Just think about the statistics for a moment. According to one estimate, U.S. airlines consumed approximately 17.3 billion gallons of fuel (or 412 million barrels) for domestic and international flights in 2017. In that year, the cost for one gallon of fuel amounted to $1.69. If we break down U.S. airline fuel costs per available seat mile in domestic operations we can see that: Delta Air Lines fuel costs increased from 2.1 cents USD in Q2 2016 to 2.4 cents in Q2 2017; American’s fuel costs rose from 2 cents to 2.2 cents in the same time period; United’s – from 1.8 to 2 cents.

Last time oil prices spiked, airline stocks got crushed as the unplanned costs ate into their bottom lines. For instance, United saw its stock price cut by over a third.

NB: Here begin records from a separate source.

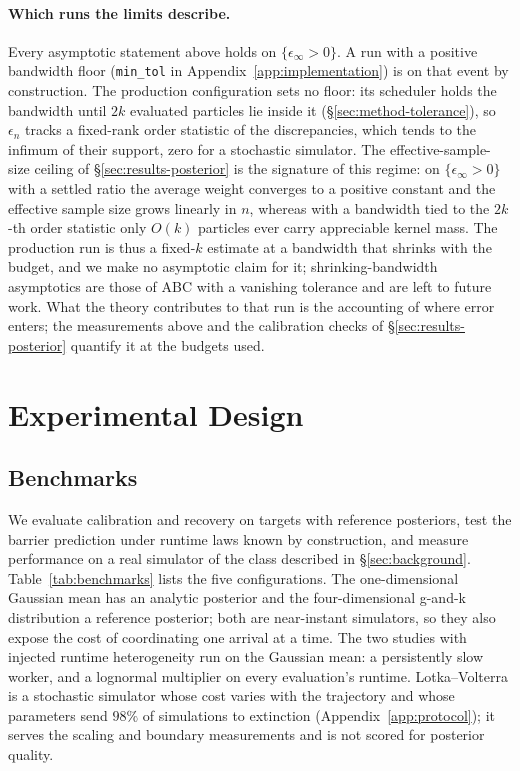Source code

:\documentclass[10pt]{article}
\theoremstyle{plain}
\theoremstyle{definition}
\begin{document}
\paragraph{Which runs the limits describe.} Every asymptotic statement above holds on $\{\epsilon_\infty>0\}$. A run with a positive bandwidth floor (\texttt{min\_tol} in Appendix~\ref{app:implementation}) is on that event by construction. The production configuration sets no floor: its scheduler holds the bandwidth until $2k$ evaluated particles lie inside it (\S\ref{sec:method-tolerance}), so $\epsilon_n$ tracks a fixed-rank order statistic of the discrepancies, which tends to the infimum of their support, zero for a stochastic simulator. The effective-sample-size ceiling of \S\ref{sec:results-posterior} is the signature of this regime: on $\{\epsilon_\infty>0\}$ with a settled ratio the average weight converges to a positive constant and the effective sample size grows linearly in $n$, whereas with a bandwidth tied to the $2k$-th order statistic only $O(k)$ particles ever carry appreciable kernel mass. The production run is thus a fixed-$k$ estimate at a bandwidth that shrinks with the budget, and we make no asymptotic claim for it; shrinking-bandwidth asymptotics are those of ABC with a vanishing tolerance and are left to future work. What the theory contributes to that run is the accounting of where error enters; the measurements above and the calibration checks of \S\ref{sec:results-posterior} quantify it at the budgets used.

\section{Experimental Design}\label{sec:experiments}

\subsection{Benchmarks}\label{sec:experiments-suite}
We evaluate calibration and recovery on targets with reference posteriors, test the barrier prediction under runtime laws known by construction, and measure performance on a real simulator of the class described in \S\ref{sec:background}. Table~\ref{tab:benchmarks} lists the five configurations. The one-dimensional Gaussian mean has an analytic posterior and the four-dimensional g-and-k distribution \citep{rayner2002gk} a reference posterior; both are near-instant simulators, so they also expose the cost of coordinating one arrival at a time. The two studies with injected runtime heterogeneity run on the Gaussian mean: a persistently slow worker, and a lognormal multiplier on every evaluation's runtime. Lotka--Volterra is a stochastic simulator whose cost varies with the trajectory and whose parameters send $98\%$ of simulations to extinction (Appendix~\ref{app:protocol}); it serves the scaling and boundary measurements and is not scored for posterior quality.
\end{document}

This was back in 2008 when prices soared past $140 per barrel, the Business Insider informs. But, according to Morgan Stanley investment bank, the rise in price may actually be good news for the airlines this time around. "There has been a level of debate amongst investors around the implications of higher oil on airline shares, and in our opinion, higher is a good thing," Rajeev Lalwani, analyst at the bank, was quoted as saying.

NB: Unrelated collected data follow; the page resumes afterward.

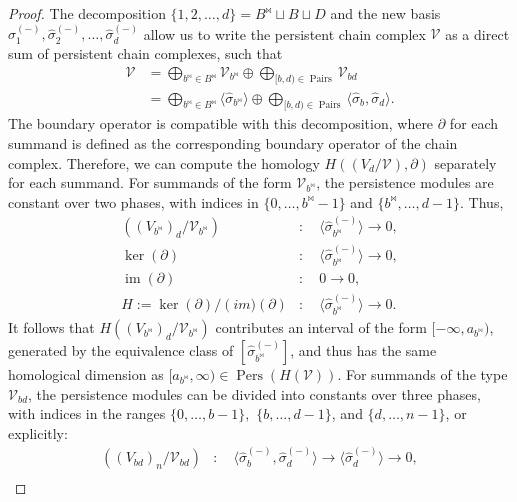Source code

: \begin{proof}{\textit{\cite[Proof of Proposition 2.4]{de2011dualities}}}
The decomposition $\{1,2,\ldots,d\} = B^\Join \sqcup B \sqcup D$ and the new basis $\hat{\sigma}^{(-)}_1, \hat{\sigma}^{(-)}_2, \ldots, \hat{\sigma}^{(-)}_d$ allow us to write the persistent chain complex $\mathcal{V}$ as a direct sum of persistent chain complexes, such that
\begin{align}
	\mathcal{V} &= \bigoplus_{b^\Join \in B^\Join} \mathcal{V}_{b^\Join} \oplus \bigoplus_{[b,d) \in \operatorname{Pairs}} \mathcal{V}_{bd} \nonumber\\
	&= \bigoplus_{b^\Join \in B^\Join} \langle \hat{\sigma}_{b^\Join} \rangle \oplus \bigoplus_{[b,d) \in \operatorname{Pairs}} \langle \hat{\sigma}_{b}, \hat{\sigma}_{d} \rangle.
\end{align}
The boundary operator is compatible with this decomposition, where $\partial$ for each summand is defined as the corresponding boundary operator of the chain complex. Therefore, we can compute the homology $H((V_d/\mathcal{V}),\partial)$ separately for each summand. For summands of the form $\mathcal{V}_{b^\Join}$, the persistence modules are constant over two phases, with indices in $\{0,\ldots,b^\Join - 1\}$ and $\{b^\Join, \ldots, d-1\}$. Thus,
\begin{align}
	((V_{b^{\Join}})_d/\mathcal{V}_{b^\Join})&: \quad \langle \hat{\sigma}^{(-)}_{b^\Join}\rangle \rightarrow 0,\nonumber\\
	\ker(\partial)&: \quad \langle \hat{\sigma}^{(-)}_{b^\Join}\rangle \rightarrow 0,\nonumber\\
	\operatorname{im}(\partial)&: \quad 0 \rightarrow 0,\nonumber\\
	H := \ker(\partial) / \operatorname(im)(\partial)&: \quad \langle \hat{\sigma}^{(-)}_{b^\Join}\rangle \rightarrow 0.
\end{align}
It follows that $H((V_{b^\Join})_d/\mathcal{V}_{b^\Join})$ contributes an interval of the form $[-\infty, a_{b^\Join})$, generated by the equivalence class of $[\hat{\sigma}^{(-)}_{b^\Join}]$, and thus has the same homological dimension as $[a_{b^{\Join}}, \infty) \in \operatorname{Pers}(H(\mathcal{V}))$. For summands of the type $\mathcal{V}_{bd}$, the persistence modules can be divided into constants over three phases, with indices in the ranges $\{0,\ldots,b-1\},$ $\{b,\ldots,d-1\}$, and $\{d,\ldots, n-1\}$, or explicitly:
\begin{align}
((V_{bd})_n/\mathcal{V}_{bd}) &: \quad \langle \hat{\sigma}^{(-)}_b, \hat{\sigma}^{(-)}_d \rangle \rightarrow \langle \hat{\sigma}^{(-)}_d \rangle \rightarrow 0,\nonumber\\

\end{align}
\end{proof}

According to Morgan Stanley, rising oil prices could be good for airlines, because it would instill pricing and capacity discipline, financial constraints on costs and capex, and margin and multiple expansion. The bank estimates that for every $10 per barrel increase, airline margins can contract 1-2 percentage points. With rising fuel prices, airlines will have reason to raise fares again and "recapture the 5-10 points of lost pricing from recent years,” the Business Insider cites the bank.

In the case of Europe’s biggest discount carrier, Ryanair, although its average fare fell 3% in fiscal 2018, the airline says it expects "above-average EU capacity growth to continue into FY19, which will have a downward effect on fares.” The airline also predicts some upward pressure on airfare later in the year "as significantly higher oil prices impact margins, especially those EU airlines (that) continue to expand despite having no prospect of achieving profitability," it stated in the latest earnings release.

How big is the surge

According to IATA’s latest jet fuel price analysis, on May 11, 2018, global jet fuel price was up by 3.7% at $92.1/bbl from the same time one week earlier, which is 5.4% higher than the same time one month ago, and 54.2% higher than the same time one year ago. For a wider perspective of price developments: jet fuel cost was at its lowest for almost five years in January 2016, at just under $40/bbl. From that point onwards, the price rose relatively steadily to the current $92/bbl in May 2018.

To break down the data by regions, the fuel price as of May 11, 2018, ranged from $90/bbl in the Middle East and Africa to almost $95/bbl in Latin and Central America. Meanwhile, Europe along with the CIS (The Commonwealth of Independent States) as well as North America were both at the price of up to $93/bbl. The overall share in the world fuel price index for the period of May 4-11, 2018, shows North America and Europe-CIS leading the way with 39% and 28% respectively. They are followed by the Asia-Oceania region with a 22% share.

According to IATA’s data, the overall jet fuel price average for 2018, excluding handling costs, is predicted to be $83.4/bbl. This should impact this year’s fuel bill of the global airline industry with $39.3 billion.